I have heard countless of times that Julius Berger wouldn’t dare to put the citizens through such trauma in their home country of Germany. The Nation’s columnist, Dr Jide Oluwajuyitan puts it succinctly in a piece on the matter last December.
“Julius Berger”, said the much revered columnist “represents everything that is wrong with the nation. It shares all the negative attributes of the Nigerian governing elite – impunity, insensitivity, greed and lack of empathy for Nigerians they often treat as subjects as against citizen”.
Let me simply state that the statement is true in every material particular. Indeed, it could not have been better put. It is hard to imagine any country in the world, save Nigeria, that would leave a project with such profound impacts on public health/safety and convenience to the whims and caprices of a powerful contractor or service provider. One would ordinarily imagine that a work plan detailing the flow and how the inconveniences to citizens would be mitigated, would be incorporated into the project. And then of course, the government being the enabler of the public good would immediately put its agencies on the alert to mitigate the pains while the provider is kept on its toes. Not in Nigeria.

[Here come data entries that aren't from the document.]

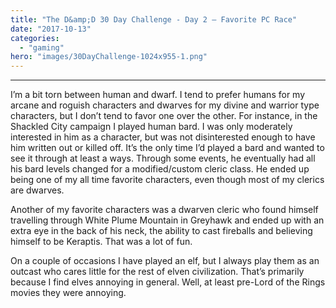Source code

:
 ```yaml
---
title: "The D&amp;D 30 Day Challenge - Day 2 – Favorite PC Race"
date: "2017-10-13"
categories: 
  - "gaming"
hero: "images/30DayChallenge-1024x955-1.png"
---
```


* * *

I’m a bit torn between human and dwarf. I tend to prefer humans for my arcane and roguish characters and dwarves for my divine and warrior type characters, but I don’t tend to favor one over the other. For instance, in the Shackled City campaign I played human bard. I was only moderately interested in him as a character, but was not disinterested enough to have him written out or killed off. It’s the only time I’d played a bard and wanted to see it through at least a ways. Through some events, he eventually had all his bard levels changed for a modified/custom cleric class. He ended up being one of my all time favorite characters, even though most of my clerics are dwarves.

Another of my favorite characters was a dwarven cleric who found himself travelling through White Plume Mountain in Greyhawk and ended up with an extra eye in the back of his neck, the ability to cast fireballs and believing himself to be Keraptis. That was a lot of fun.

On a couple of occasions I have played an elf, but I always play them as an outcast who cares little for the rest of elven civilization. That’s primarily because I find elves annoying in general. Well, at least pre-Lord of the Rings movies they were annoying.
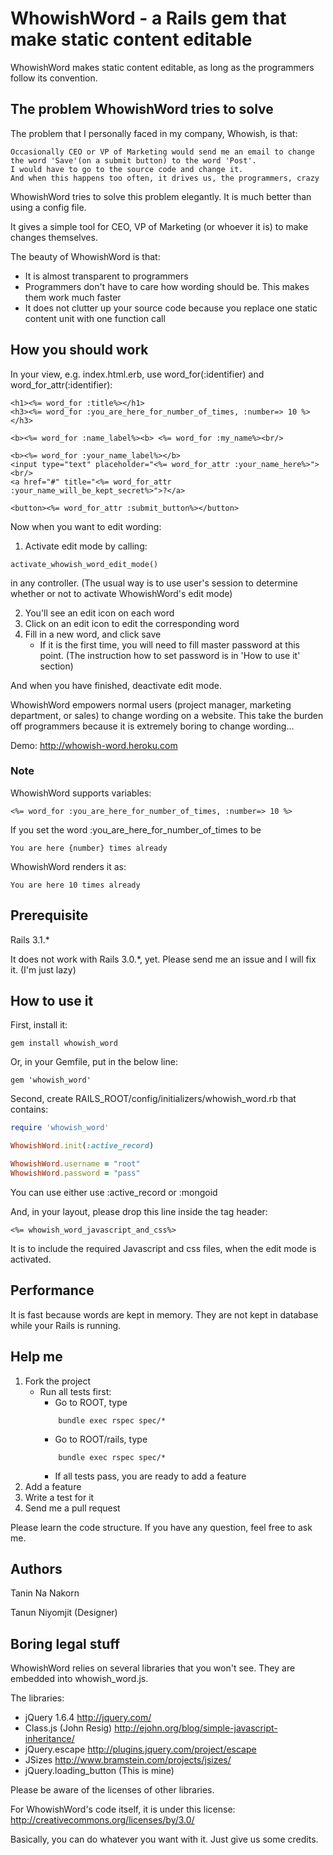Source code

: WhowishWord - a Rails gem that make static content editable
====================

WhowishWord makes static content editable, as long as the programmers follow its convention.


The problem WhowishWord tries to solve
---------------------------------------

The problem that I personally faced in my company, Whowish, is that:

	Occasionally CEO or VP of Marketing would send me an email to change the word 'Save'(on a submit button) to the word 'Post'.
	I would have to go to the source code and change it.
	And when this happens too often, it drives us, the programmers, crazy

WhowishWord tries to solve this problem elegantly. It is much better than using a config file.

It gives a simple tool for CEO, VP of Marketing (or whoever it is) to make changes themselves.

The beauty of WhowishWord is that:

* It is almost transparent to programmers
* Programmers don't have to care how wording should be. This makes them work much faster
* It does not clutter up your source code because you replace one static content unit with one function call


How you should work
-------------------

In your view, e.g. index.html.erb, use word_for(:identifier) and word_for_attr(:identifier):

```erb
<h1><%= word_for :title%></h1>
<h3><%= word_for :you_are_here_for_number_of_times, :number=> 10 %></h3>

<b><%= word_for :name_label%><b> <%= word_for :my_name%><br/>

<b><%= word_for :your_name_label%></b> 
<input type="text" placeholder="<%= word_for_attr :your_name_here%>"><br/>
<a href="#" title="<%= word_for_attr :your_name_will_be_kept_secret%>">?</a>

<button><%= word_for_attr :submit_button%></button>
```

Now when you want to edit wording:

1. Activate edit mode by calling:
```
activate_whowish_word_edit_mode() 
```
 in any controller. 
 (The usual way is to use user's session to determine whether or not to activate WhowishWord's edit mode)

2. You'll see an edit icon on each word
3. Click on an edit icon to edit the corresponding word
4. Fill in a new word, and click save
	* If it is the first time, you will need to fill master password at this point. (The instruction how to set password is in 'How to use it' section)

And when you have finished, deactivate edit mode.

WhowishWord empowers normal users (project manager, marketing department, or sales) to change wording on a website.
This take the burden off programmers because it is extremely boring to change wording...

Demo: http://whowish-word.heroku.com

### Note

WhowishWord supports variables:

```erb
<%= word_for :you_are_here_for_number_of_times, :number=> 10 %>
```

If you set the word :you_are_here_for_number_of_times to be 

```
You are here {number} times already
```

WhowishWord renders it as:

```
You are here 10 times already
```


Prerequisite
-------------------

Rails 3.1.*

It does not work with Rails 3.0.*, yet. Please send me an issue and I will fix it. (I'm just lazy)



How to use it
-------------------

First, install it:
```
gem install whowish_word
```

Or, in your Gemfile, put in the below line:
```
gem 'whowish_word'
```

Second, create RAILS_ROOT/config/initializers/whowish_word.rb that contains:

```ruby
require 'whowish_word'

WhowishWord.init(:active_record)

WhowishWord.username = "root"
WhowishWord.password = "pass"
```

You can use either use :active_record or :mongoid

And, in your layout, please drop this line inside the tag header:

```erb
<%= whowish_word_javascript_and_css%>
```

It is to include the required Javascript and css files, when the edit mode is activated.


Performance
-------------------

It is fast because words are kept in memory. They are not kept in database while your Rails is running.


Help me
-------------------------------------------------

1. Fork the project
	* Run all tests first:
		* Go to ROOT, type 
		```
			bundle exec rspec spec/*
		```
		* Go to ROOT/rails, type
		```
			bundle exec rspec spec/*
		```
		* If all tests pass, you are ready to add a feature
2. Add a feature
3. Write a test for it
4. Send me a pull request

Please learn the code structure. If you have any question, feel free to ask me.


Authors
-------------------

Tanin Na Nakorn

Tanun Niyomjit (Designer)


Boring legal stuff
-----------------------

WhowishWord relies on several libraries that you won't see.
They are embedded into whowish_word.js.

The libraries:

* jQuery 1.6.4 http://jquery.com/
* Class.js (John Resig) http://ejohn.org/blog/simple-javascript-inheritance/
* jQuery.escape http://plugins.jquery.com/project/escape
* JSizes http://www.bramstein.com/projects/jsizes/
* jQuery.loading_button (This is mine)

Please be aware of the licenses of other libraries.

For WhowishWord's code itself, it is under this license: http://creativecommons.org/licenses/by/3.0/

Basically, you can do whatever you want with it. Just give us some credits.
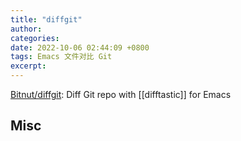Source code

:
 ```yaml
---
title: "diffgit"
author: 
categories: 
date: 2022-10-06 02:44:09 +0800
tags: Emacs 文件对比 Git
excerpt: 
---
```


[Bitnut/diffgit](https://github.com/Bitnut/diffgit): Diff Git repo with [[difftastic]] for Emacs









## Misc



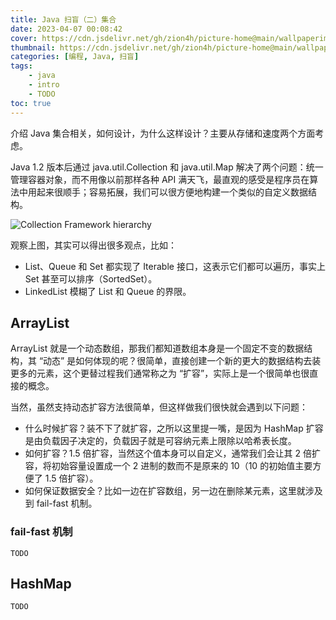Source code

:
 ```yaml
---
title: Java 扫盲（二）集合
date: 2023-04-07 00:08:42
cover: https://cdn.jsdelivr.net/gh/zion4h/picture-home@main/wallpaperimg1007.jpg
thumbnail: https://cdn.jsdelivr.net/gh/zion4h/picture-home@main/wallpaperimg1007.jpg
categories: [编程, Java, 扫盲]
tags:
    - java
    - intro
    - TODO
toc: true
---
```


介绍 Java 集合相关，如何设计，为什么这样设计？主要从存储和速度两个方面考虑。

<!-- more -->

Java 1.2 版本后通过 java.util.Collection 和 java.util.Map 解决了两个问题：统一管理容器对象，而不用像以前那样各种 API 满天飞，最直观的感受是程序员在算法中用起来很顺手；容易拓展，我们可以很方便地构建一个类似的自定义数据结构。

![Collection Framework hierarchy](https://cdn.jsdelivr.net/gh/zion4h/picture-home@main/collection-framework-hierarchy-in-java.webp)

观察上图，其实可以得出很多观点，比如：

* List、Queue 和 Set 都实现了 Iterable 接口，这表示它们都可以遍历，事实上 Set 甚至可以排序（SortedSet）。
* LinkedList 模糊了 List 和 Queue 的界限。

## ArrayList

ArrayList 就是一个动态数组，那我们都知道数组本身是一个固定不变的数据结构，其 “动态” 是如何体现的呢？很简单，直接创建一个新的更大的数据结构去装更多的元素，这个更替过程我们通常称之为 “扩容”，实际上是一个很简单也很直接的概念。

当然，虽然支持动态扩容方法很简单，但这样做我们很快就会遇到以下问题：

* 什么时候扩容？装不下了就扩容，之所以这里提一嘴，是因为 HashMap 扩容是由负载因子决定的，负载因子就是可容纳元素上限除以哈希表长度。
* 如何扩容？1.5 倍扩容，当然这个值本身可以自定义，通常我们会让其 2 倍扩容，将初始容量设置成一个 2 进制的数而不是原来的 10（10 的初始值主要方便了 1.5 倍扩容）。
* 如何保证数据安全？比如一边在扩容数组，另一边在删除某元素，这里就涉及到 fail-fast 机制。

### fail-fast 机制

`TODO`

## HashMap

`TODO`
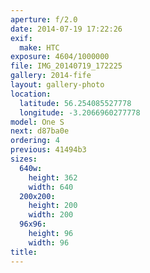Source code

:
 ```yaml
---
aperture: f/2.0
date: 2014-07-19 17:22:26
exif:
  make: HTC
exposure: 4604/1000000
file: IMG_20140719_172225
gallery: 2014-fife
layout: gallery-photo
location:
  latitude: 56.254085527778
  longitude: -3.2066960277778
model: One S
next: d87ba0e
ordering: 4
previous: 41494b3
sizes:
  640w:
    height: 362
    width: 640
  200x200:
    height: 200
    width: 200
  96x96:
    height: 96
    width: 96
title: 
---
```

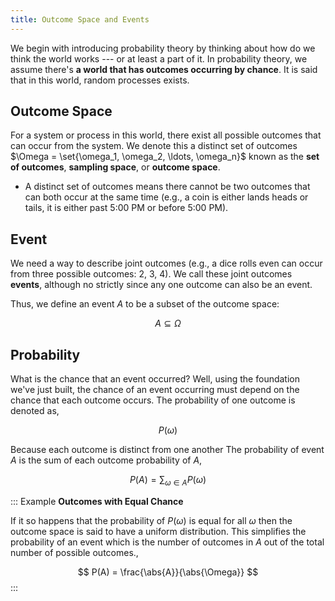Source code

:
 ```yaml
---
title: Outcome Space and Events
---
```


We begin with introducing probability theory by thinking about how do we think the world works --- or at least a part of it. In probability theory, we assume there's **a world that has outcomes occurring by chance**. It is said that in this world, random processes exists.

## Outcome Space
For a system or process in this world, there exist all possible outcomes that can occur from the system. We denote this a distinct set of outcomes $\Omega = \set{\omega_1, \omega_2, \ldots, \omega_n}$ known as the **set of outcomes**, **sampling space**, or **outcome space**.

* A distinct set of outcomes means there cannot be two outcomes that can both occur at the same time (e.g., a coin is either lands heads or tails, it is either past 5:00 PM or before 5:00 PM).


## Event
We need a way to describe joint outcomes (e.g., a dice rolls even can occur from three possible outcomes: 2, 3, 4). We call these joint outcomes **events**, although no strictly since any one outcome can also be an event.

Thus, we define an event $A$ to be a subset of the outcome space:

$$A \subseteq \Omega $$

## Probability

What is the chance that an event occurred? Well, using the foundation we've just built, the chance of an event occurring must depend on the chance that each outcome occurs. The probability of one outcome is denoted as,

$$
P(\omega)
$$

 Because each outcome is distinct from one another
The probability of event $A$ is the sum of each outcome probability of $A$,

$$P(A) = \sum_{\omega \in A} P(\omega)$$

::: Example
**Outcomes with Equal Chance**

If it so happens that the probability of $P(\omega)$ is equal for all $\omega$ then the outcome space is said to have a uniform distribution. This simplifies the probability of an event which is the number of outcomes in $A$ out of the total number of possible outcomes.,

$$ P(A) = \frac{\abs{A}}{\abs{\Omega}} $$
:::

What do we have here? A company left to do as it pleases while the agencies of government watch pathetically on. And while it can afford to take all the time in the world to carry on its own business, well assured of the sanctity and inviolability of its own contract, other economic actors are supposed to stew in their own juices – including the trillions of naira in losses – incalculable man-hours, in materials and other allied costs that must be borne – underwritten by the same wearied but hapless citizens as collateral costs. Only in Nigeria!
Nigerians are said to be an impatient lot; but then, there is something in the programmed anarchy in the public service delivery that would weary even the owl – a bird renowned for its patience and solitude. In any case, isn’t the programmed anarchy thus enabled that allows our super-citizens the open license to promote their brand of chaos on the highways and from which the lesser citizens have taken their cues? Yes, the cycle is not complete without the blaring of the siren, to alert the rest of us, that the man of power is not just passing through but has an urgent assignment which must involve driving against the flow of traffic. And then of course the police and sundry traffic officials making of hay of the extortion business as Nigerians roast.
Again, isn’t that how we roll?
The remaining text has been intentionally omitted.